Recognizing that business interests share their fate with the well-being of future human societies, environmental advocates and conservative economists have found rare common ground in promoting one solution to climate change: a price on carbon. This solution enforces a fee on carbon emissions, ensuring that businesses will think twice about excessive pollution, and encouraging them to move to cleaner sources of energy. Carbon taxes are commonly recognized as the most effective form for carbon pricing. By charging a direct fee on carbon-emitting fossil fuels such as coal, oil, and gas, this type of carbon price leaves polluting industries few loopholes and has been shown to significantly reduce carbon emissions (and are expected to have a greater effect when prices are set closer to the true price of carbon).

How Does A Carbon Tax Reverse Climate Change?

Only in the past decade have wind and solar energy become significantly cheaper than coal and oil. Even in this short time, though, their growth has been astonishing. It was once unthinkable that China would ever give up coal as its main energy source, but in 2017, the country installed more than 52 gigawatts of solar—that’s more generating capacity than the electric grids of 193 individual countries around the world.

By making polluters pay upfront for the impacts of their actions, carbon taxes help fix a glaring problem in world markets, and improve the financial value of renewables relative to fossil fuels. So, what’s stopping renewables from truly taking over?

The Electrification Of Everything

The attraction to fossil fuels often stems from the fact that they’ve historically been the cheapest and most convenient source of raw energy. Because of this, many industries (in particular, manufacturing and transportation), directly use the heat and pressured produced by burning fossil fuels without ever converting it to electricity.

But the future is electric. New technologies are already rolling out into the world that ensure that transportation and manufacturing technologies don’t have to rely on expensive, polluting fossil fuels forever.A carbon tax hastens the transition to clean energy by ensuring that the market price of energy and consumer goods include the full social cost of the carbon used to produce them, and that the cheapest, most effective low-carbon technologies are allowed to scale, regardless of the mechanism used to power them.

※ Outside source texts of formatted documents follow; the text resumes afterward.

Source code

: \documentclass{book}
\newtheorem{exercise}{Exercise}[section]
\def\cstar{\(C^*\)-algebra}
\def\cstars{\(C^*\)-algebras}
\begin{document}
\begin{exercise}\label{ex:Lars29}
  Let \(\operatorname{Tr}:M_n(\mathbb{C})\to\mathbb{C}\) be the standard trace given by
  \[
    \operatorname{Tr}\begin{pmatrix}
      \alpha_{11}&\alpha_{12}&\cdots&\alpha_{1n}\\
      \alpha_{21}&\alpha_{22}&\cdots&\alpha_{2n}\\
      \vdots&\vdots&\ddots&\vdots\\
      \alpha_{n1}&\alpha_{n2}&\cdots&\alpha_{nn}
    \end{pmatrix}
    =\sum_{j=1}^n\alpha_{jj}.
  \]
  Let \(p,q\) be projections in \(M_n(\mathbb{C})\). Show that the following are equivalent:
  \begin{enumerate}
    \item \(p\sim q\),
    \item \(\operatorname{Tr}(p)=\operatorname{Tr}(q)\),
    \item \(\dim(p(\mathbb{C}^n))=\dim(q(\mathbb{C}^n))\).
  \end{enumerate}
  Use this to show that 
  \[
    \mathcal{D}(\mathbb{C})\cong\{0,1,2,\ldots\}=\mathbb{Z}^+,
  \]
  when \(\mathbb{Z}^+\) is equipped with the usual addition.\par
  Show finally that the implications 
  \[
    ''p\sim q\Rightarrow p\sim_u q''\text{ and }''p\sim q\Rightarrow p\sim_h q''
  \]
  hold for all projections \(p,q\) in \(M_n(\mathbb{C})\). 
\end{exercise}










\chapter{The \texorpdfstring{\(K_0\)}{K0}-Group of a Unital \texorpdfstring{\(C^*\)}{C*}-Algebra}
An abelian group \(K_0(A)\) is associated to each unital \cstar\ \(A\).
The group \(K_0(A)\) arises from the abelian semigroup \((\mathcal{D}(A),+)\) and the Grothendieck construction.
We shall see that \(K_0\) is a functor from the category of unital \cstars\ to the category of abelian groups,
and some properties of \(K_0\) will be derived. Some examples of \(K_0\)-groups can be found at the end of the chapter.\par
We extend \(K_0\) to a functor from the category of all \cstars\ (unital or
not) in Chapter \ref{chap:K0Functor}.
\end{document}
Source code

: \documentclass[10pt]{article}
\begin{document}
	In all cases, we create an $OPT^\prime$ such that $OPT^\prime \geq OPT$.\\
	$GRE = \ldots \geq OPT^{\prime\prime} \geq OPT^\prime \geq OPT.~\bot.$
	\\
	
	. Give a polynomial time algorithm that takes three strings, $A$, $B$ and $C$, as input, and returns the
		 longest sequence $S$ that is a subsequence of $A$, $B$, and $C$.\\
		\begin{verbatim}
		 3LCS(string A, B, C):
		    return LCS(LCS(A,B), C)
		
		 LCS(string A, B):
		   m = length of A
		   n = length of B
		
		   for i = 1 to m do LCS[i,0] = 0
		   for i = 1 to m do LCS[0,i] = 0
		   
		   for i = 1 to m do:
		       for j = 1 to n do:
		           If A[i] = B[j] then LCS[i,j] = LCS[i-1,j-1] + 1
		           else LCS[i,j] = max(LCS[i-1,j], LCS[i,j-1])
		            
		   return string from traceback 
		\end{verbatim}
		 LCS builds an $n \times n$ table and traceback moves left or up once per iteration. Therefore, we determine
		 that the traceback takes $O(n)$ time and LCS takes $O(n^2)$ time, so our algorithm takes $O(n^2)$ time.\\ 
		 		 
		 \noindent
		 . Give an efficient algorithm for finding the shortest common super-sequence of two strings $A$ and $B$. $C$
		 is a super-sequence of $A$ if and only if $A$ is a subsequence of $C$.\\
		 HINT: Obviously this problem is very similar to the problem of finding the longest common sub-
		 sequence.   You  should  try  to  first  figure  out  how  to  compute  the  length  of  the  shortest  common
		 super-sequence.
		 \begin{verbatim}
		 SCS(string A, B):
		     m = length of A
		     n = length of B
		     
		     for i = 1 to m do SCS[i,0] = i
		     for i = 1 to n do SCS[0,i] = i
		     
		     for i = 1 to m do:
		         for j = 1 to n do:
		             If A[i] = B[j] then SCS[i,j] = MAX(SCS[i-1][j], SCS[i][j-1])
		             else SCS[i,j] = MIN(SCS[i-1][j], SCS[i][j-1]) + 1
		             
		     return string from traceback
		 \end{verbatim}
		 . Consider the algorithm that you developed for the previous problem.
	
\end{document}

Carbon Taxes Inspire Innovation

At the most basic level, carbon taxes reshape our economy to naturally seek the ideal of a clean, efficient energy system.

This doesn’t just make our economy more advantageous for efficient technologies, but it triggers greater investment in next-generation game changers. From energy storage technologies that allow solar panels to power the grid 24/7 to new electrification techniques, a carbon tax spurs the energy industry into a low-carbon future.

Revenue-neutral Carbon Taxes Gain Support Across The Political Spectrum

Many carbon tax proponents have suggested leveraging the revenues to further support renewable energy and sustainable technology development. However, one element of the American political landscape has consistently stood in the way of implementing a price on carbon: a strong opposition among certain interest groups to any increase in federal taxes.

In recent years, though, a solution has emerged, as leaders in the republican party have come out in support of a revenue-neutral carbon tax. Such a tax would take the revenues generated by the tax and give them directly back to taxpayers, in the form of a tax rebate—offsetting any increased tax burden, and potentially helping to offset the fuel costs of low-income populations.

Looking Forward, Not Back

Once it leaves the tailpipe, carbon dioxide will remain in the atmosphere  between 50 and 200 years. Climate change is already upon us, and every molecule that we can keep in the ground will be a step towards a more sustainable future. Keeping polluters honest by putting a price on carbon can be a step in the right direction on greenhouse gas emissions, and one that draws agreement from across the political spectrum.